INPUT FOR THIS TASK Start Marker

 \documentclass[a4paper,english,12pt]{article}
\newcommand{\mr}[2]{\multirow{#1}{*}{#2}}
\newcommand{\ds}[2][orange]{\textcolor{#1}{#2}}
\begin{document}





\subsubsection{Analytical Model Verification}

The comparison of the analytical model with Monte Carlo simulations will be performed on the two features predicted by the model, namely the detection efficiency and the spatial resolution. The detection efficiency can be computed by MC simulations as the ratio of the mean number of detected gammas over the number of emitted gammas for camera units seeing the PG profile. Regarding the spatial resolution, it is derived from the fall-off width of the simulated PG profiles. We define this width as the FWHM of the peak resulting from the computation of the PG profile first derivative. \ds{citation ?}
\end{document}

INPUT FOR THIS TASK End Marker
INPUT FOR THIS TASK Start Marker

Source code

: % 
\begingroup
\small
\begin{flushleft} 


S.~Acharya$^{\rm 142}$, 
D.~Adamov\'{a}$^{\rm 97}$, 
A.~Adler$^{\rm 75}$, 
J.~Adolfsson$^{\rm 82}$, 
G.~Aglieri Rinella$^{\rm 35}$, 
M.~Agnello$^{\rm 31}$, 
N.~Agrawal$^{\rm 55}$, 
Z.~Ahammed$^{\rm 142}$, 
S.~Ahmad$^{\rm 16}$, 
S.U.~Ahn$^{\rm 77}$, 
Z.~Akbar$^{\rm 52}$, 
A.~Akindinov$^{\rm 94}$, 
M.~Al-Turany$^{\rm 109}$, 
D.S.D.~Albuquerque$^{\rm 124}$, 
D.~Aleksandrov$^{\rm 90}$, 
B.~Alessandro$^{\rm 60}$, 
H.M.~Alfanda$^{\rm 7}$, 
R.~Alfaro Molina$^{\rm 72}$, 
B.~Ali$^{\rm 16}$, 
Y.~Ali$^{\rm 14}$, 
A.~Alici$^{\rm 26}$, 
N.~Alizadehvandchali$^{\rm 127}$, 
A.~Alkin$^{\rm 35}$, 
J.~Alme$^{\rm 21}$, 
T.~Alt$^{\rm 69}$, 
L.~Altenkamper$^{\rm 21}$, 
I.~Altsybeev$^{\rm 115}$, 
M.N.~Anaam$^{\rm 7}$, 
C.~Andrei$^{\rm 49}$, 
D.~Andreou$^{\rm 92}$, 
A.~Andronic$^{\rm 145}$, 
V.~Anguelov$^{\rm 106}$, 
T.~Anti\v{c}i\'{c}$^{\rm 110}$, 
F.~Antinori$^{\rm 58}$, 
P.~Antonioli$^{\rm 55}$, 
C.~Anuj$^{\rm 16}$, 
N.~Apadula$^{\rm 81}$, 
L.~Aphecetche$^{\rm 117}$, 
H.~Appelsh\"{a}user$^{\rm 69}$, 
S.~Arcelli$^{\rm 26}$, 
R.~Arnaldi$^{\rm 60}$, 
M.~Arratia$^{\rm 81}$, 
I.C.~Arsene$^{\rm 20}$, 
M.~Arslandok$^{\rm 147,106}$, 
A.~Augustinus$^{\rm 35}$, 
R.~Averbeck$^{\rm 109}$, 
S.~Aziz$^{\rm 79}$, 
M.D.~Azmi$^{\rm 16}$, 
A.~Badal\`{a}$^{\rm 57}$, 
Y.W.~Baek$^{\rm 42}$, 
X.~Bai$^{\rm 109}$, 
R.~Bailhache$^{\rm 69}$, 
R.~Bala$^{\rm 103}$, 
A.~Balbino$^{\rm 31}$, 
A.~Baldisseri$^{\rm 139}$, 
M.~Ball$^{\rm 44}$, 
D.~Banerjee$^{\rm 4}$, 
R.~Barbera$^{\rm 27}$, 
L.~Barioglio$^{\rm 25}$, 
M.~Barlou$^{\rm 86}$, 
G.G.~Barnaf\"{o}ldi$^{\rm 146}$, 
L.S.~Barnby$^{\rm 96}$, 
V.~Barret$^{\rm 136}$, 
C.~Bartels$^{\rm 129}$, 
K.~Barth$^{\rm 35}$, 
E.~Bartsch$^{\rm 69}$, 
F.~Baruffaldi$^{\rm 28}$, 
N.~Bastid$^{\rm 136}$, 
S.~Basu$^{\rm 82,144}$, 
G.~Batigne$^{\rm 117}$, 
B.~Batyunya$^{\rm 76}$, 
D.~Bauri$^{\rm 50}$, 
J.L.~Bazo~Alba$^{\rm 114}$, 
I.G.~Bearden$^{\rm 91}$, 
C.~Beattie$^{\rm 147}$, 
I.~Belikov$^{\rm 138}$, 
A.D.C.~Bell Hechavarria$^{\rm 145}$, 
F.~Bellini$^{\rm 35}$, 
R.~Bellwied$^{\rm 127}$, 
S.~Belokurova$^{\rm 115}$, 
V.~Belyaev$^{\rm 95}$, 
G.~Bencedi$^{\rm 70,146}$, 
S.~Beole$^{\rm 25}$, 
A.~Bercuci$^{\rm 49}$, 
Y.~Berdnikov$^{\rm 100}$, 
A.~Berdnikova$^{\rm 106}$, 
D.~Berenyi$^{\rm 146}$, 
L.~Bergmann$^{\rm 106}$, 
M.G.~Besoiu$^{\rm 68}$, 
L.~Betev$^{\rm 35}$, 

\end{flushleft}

INPUT FOR THIS TASK End Marker

An exact number is called for here: how many lines across the records contain the word "newcommand". Nothing else belongs in the answer.

ANSWER TO THE EXERCISE
2